- **Task description**
Look through the material below and copy every line containing the word "left".

- **Material shown**
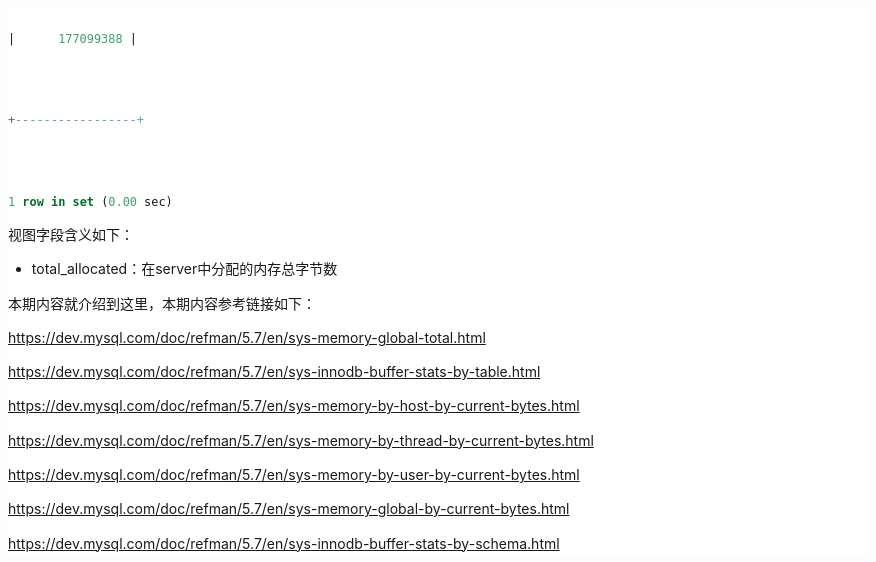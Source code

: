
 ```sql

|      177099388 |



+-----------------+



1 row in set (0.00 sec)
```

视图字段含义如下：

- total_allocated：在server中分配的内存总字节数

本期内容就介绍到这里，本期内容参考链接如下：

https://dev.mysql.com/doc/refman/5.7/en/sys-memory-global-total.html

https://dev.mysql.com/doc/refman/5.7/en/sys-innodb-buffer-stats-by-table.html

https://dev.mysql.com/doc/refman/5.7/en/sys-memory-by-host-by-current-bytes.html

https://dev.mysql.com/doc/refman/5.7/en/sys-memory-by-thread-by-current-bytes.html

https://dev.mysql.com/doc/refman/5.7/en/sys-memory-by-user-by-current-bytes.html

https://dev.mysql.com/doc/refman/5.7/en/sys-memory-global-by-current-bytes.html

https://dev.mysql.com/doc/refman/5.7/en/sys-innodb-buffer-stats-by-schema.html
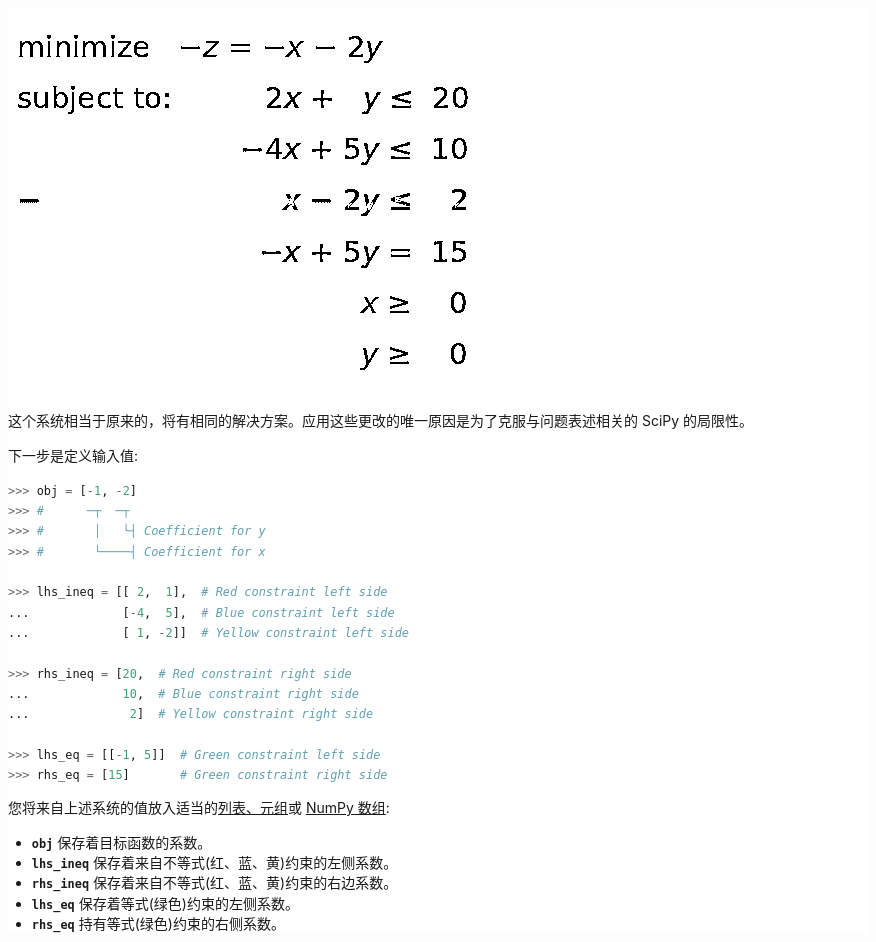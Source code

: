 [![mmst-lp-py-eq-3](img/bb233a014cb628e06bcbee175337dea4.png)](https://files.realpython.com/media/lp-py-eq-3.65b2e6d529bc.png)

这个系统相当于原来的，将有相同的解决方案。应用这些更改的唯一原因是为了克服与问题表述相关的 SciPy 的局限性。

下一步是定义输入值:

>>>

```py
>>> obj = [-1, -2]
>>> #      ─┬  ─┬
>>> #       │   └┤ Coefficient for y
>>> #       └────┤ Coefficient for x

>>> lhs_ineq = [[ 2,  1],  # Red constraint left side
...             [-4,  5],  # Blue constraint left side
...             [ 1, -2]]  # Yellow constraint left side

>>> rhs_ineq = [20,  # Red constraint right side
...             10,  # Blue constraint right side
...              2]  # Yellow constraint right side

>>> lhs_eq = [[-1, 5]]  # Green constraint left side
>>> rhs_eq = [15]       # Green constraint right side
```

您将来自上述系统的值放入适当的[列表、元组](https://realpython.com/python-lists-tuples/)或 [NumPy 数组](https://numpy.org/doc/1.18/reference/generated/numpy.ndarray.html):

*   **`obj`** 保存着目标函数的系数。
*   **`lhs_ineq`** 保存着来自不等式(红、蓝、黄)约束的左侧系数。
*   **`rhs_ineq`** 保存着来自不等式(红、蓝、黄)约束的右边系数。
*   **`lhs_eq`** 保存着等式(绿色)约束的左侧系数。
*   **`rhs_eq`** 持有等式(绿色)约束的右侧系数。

- **Task answer**
>>> lhs_ineq = [[ 2,  1],  # Red constraint left side
...             [-4,  5],  # Blue constraint left side
...             [ 1, -2]]  # Yellow constraint left side
>>> lhs_eq = [[-1, 5]]  # Green constraint left side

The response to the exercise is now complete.